WORK REQUEST:
Reproduce word for word the lines from the beginning of the entries to the line with "1. Removed webpack", both included, but none of the pictures.

ENTRIES SHOWN:
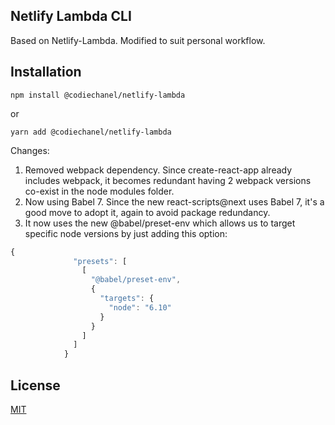 ## Netlify Lambda CLI

Based on Netlify-Lambda. Modified to suit personal workflow. 

## Installation

  `npm install @codiechanel/netlify-lambda`

  or

  `yarn add @codiechanel/netlify-lambda`

Changes:

1. Removed webpack dependency. Since create-react-app already includes webpack, it becomes redundant having 2 webpack versions co-exist in the node modules folder. 
2. Now using Babel 7. Since the new react-scripts@next uses Babel 7, it's a good move to adopt it, again to avoid package redundancy. 
3. It now uses the new @babel/preset-env which allows us to target specific node versions by just adding this option: 

```javascript
{
              "presets": [
                [
                  "@babel/preset-env",
                  {
                    "targets": {
                      "node": "6.10"
                    }
                  }
                ]
              ]
            }
```

## License

[MIT](LICENSE)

WRITTEN SOLUTION:
 ## Netlify Lambda CLI

Based on Netlify-Lambda. Modified to suit personal workflow. 

## Installation

  `npm install @codiechanel/netlify-lambda`

  or

  `yarn add @codiechanel/netlify-lambda`

Changes:

1. Removed webpack dependency. Since create-react-app already includes webpack, it becomes redundant having 2 webpack versions co-exist in the node modules folder. 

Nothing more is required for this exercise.